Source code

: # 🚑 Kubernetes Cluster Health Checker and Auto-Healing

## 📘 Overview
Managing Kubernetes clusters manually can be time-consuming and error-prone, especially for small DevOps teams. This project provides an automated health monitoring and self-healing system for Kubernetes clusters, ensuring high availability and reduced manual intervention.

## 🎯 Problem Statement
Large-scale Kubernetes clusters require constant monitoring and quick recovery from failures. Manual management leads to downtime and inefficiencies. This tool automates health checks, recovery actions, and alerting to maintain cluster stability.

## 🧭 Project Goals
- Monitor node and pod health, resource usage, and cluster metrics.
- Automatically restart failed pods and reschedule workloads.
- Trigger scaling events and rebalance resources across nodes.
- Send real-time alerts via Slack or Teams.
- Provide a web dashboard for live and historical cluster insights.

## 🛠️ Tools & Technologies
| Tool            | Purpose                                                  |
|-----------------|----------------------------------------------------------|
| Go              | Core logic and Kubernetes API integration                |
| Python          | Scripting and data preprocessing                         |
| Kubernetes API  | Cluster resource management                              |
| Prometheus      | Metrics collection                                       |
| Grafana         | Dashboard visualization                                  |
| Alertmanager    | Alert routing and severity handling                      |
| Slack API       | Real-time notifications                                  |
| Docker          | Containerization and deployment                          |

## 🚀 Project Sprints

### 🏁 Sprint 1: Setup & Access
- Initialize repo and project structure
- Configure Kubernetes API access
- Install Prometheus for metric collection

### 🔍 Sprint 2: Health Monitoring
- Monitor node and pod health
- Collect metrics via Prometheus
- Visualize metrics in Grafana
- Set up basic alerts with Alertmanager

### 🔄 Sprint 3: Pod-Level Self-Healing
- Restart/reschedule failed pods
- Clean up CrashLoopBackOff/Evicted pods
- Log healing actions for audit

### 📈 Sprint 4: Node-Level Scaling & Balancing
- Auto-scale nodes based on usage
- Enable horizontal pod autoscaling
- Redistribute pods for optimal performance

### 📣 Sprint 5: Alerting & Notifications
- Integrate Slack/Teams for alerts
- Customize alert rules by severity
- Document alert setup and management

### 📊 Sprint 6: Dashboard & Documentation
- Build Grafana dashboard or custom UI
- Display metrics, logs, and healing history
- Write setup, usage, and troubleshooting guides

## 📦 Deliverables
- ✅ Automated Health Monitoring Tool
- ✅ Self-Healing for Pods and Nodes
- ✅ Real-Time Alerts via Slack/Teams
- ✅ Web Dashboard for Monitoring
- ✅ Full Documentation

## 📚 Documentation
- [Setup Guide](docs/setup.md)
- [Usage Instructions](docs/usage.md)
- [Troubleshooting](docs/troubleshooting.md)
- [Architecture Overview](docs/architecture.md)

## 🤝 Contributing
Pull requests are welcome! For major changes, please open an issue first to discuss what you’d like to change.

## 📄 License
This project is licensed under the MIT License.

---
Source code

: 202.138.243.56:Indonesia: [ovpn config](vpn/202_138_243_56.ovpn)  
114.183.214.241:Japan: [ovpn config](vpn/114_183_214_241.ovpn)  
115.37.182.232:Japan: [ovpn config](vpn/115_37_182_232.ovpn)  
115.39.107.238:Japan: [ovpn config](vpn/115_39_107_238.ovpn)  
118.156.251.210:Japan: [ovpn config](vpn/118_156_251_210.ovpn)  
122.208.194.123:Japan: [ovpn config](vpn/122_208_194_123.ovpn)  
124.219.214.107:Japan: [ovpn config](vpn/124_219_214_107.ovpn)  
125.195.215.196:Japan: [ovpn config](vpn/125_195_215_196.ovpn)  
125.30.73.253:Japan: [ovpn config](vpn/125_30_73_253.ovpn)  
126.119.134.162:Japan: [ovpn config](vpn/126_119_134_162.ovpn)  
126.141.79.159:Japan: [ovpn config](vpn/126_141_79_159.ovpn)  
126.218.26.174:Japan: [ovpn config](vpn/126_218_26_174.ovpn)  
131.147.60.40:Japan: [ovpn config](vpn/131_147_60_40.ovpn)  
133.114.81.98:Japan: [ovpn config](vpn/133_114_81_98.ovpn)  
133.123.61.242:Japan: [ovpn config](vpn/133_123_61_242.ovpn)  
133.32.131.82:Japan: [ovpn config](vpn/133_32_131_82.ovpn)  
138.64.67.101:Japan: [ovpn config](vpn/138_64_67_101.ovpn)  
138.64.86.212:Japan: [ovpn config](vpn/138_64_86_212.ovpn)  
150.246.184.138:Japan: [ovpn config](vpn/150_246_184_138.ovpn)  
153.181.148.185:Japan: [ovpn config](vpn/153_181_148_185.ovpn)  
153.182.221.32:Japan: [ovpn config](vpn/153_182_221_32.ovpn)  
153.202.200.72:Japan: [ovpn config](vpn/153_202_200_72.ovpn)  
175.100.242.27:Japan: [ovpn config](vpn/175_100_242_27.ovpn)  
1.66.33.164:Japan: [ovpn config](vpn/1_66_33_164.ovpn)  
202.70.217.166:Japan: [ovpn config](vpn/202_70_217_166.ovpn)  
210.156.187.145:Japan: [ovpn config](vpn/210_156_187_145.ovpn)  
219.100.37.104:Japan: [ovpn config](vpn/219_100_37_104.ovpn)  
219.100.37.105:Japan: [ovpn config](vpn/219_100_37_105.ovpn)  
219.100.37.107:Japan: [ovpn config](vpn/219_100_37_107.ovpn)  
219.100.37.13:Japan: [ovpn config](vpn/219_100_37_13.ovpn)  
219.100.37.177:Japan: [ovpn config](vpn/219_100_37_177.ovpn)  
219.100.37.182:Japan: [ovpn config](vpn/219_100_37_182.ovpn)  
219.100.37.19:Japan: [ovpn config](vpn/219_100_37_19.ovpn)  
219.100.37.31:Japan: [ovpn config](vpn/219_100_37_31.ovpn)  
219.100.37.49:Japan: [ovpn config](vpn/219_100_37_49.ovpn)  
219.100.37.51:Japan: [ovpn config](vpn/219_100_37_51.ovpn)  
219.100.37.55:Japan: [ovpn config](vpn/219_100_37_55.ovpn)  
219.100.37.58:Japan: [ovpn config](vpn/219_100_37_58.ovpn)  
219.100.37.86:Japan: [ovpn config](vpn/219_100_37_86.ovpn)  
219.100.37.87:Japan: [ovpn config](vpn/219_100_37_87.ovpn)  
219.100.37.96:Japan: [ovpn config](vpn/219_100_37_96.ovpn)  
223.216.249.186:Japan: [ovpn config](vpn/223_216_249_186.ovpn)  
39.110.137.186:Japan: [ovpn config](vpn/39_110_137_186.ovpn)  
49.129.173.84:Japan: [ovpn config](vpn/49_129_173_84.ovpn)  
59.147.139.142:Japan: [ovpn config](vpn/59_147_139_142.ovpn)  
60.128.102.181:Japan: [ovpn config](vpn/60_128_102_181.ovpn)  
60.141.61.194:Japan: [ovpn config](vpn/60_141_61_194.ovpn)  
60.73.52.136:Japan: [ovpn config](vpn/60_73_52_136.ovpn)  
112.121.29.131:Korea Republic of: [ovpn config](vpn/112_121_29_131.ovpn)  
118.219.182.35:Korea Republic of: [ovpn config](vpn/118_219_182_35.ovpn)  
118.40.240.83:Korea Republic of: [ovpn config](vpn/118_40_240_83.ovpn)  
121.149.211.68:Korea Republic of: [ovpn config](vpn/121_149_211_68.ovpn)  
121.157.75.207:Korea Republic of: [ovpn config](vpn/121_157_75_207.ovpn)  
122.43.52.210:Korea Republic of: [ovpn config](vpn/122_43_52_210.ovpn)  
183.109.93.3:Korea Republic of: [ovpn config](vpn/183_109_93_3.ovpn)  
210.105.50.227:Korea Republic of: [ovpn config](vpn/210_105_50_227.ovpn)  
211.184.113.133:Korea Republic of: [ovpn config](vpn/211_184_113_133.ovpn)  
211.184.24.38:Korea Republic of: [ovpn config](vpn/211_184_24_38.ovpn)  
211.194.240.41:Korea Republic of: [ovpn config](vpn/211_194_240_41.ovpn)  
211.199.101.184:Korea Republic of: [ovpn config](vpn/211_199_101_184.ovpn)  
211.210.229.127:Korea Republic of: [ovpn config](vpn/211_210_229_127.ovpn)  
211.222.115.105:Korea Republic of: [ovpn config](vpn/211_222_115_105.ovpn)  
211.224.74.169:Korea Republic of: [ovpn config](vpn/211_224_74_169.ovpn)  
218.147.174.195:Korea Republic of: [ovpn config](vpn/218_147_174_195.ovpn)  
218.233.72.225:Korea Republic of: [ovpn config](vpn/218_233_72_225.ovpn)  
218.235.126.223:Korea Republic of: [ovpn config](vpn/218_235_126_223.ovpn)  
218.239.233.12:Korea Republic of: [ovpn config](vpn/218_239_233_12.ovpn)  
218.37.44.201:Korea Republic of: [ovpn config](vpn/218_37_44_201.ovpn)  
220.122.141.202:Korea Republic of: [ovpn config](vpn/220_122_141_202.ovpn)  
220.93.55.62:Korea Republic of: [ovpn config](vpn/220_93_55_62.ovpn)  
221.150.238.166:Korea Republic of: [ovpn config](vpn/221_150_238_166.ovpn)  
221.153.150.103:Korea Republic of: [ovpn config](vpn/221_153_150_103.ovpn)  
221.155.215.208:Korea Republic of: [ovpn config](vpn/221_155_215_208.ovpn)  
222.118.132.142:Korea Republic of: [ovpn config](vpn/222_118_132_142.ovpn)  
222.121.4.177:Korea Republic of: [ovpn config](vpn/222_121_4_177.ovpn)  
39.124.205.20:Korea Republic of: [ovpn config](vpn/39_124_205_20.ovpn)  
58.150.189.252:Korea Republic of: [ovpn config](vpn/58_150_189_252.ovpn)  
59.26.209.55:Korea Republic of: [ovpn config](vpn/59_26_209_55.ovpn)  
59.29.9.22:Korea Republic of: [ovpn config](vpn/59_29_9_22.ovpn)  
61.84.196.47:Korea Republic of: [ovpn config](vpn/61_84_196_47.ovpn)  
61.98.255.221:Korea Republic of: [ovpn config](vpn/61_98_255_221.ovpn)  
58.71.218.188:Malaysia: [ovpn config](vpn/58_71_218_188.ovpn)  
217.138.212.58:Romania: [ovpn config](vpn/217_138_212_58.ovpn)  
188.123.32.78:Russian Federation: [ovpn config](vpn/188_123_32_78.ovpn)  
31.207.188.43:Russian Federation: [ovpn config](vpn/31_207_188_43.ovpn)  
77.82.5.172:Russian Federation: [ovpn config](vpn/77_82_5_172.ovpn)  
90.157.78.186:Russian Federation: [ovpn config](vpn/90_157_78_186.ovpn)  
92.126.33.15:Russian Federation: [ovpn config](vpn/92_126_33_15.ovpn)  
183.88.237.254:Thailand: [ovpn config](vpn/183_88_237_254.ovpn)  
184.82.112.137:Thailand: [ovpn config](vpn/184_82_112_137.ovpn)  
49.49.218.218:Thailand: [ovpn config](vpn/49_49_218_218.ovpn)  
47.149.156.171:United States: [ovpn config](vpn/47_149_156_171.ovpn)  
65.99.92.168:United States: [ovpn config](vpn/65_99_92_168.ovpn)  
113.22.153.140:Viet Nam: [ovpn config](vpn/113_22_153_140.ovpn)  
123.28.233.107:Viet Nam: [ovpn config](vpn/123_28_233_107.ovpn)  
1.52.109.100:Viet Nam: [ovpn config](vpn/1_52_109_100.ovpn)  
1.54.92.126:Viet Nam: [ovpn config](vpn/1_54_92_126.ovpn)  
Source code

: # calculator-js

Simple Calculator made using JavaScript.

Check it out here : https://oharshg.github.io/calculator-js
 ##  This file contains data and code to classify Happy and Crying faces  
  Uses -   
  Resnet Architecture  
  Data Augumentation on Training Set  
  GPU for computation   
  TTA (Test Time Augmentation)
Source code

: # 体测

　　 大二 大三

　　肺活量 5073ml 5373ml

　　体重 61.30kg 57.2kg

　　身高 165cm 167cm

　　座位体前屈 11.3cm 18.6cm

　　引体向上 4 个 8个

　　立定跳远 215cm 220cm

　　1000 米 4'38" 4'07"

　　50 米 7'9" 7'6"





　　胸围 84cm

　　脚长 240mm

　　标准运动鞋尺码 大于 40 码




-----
-------------------------
### Work order
The listing above holds a line with "- Enable horizontal pod autoscaling" and a line with "- Display metrics, logs, and healing history". Print the stretch from the first through the second, exactly and alone.

### Response to this task
- Enable horizontal pod autoscaling
- Redistribute pods for optimal performance

### 📣 Sprint 5: Alerting & Notifications
- Integrate Slack/Teams for alerts
- Customize alert rules by severity
- Document alert setup and management

### 📊 Sprint 6: Dashboard & Documentation
- Build Grafana dashboard or custom UI
- Display metrics, logs, and healing history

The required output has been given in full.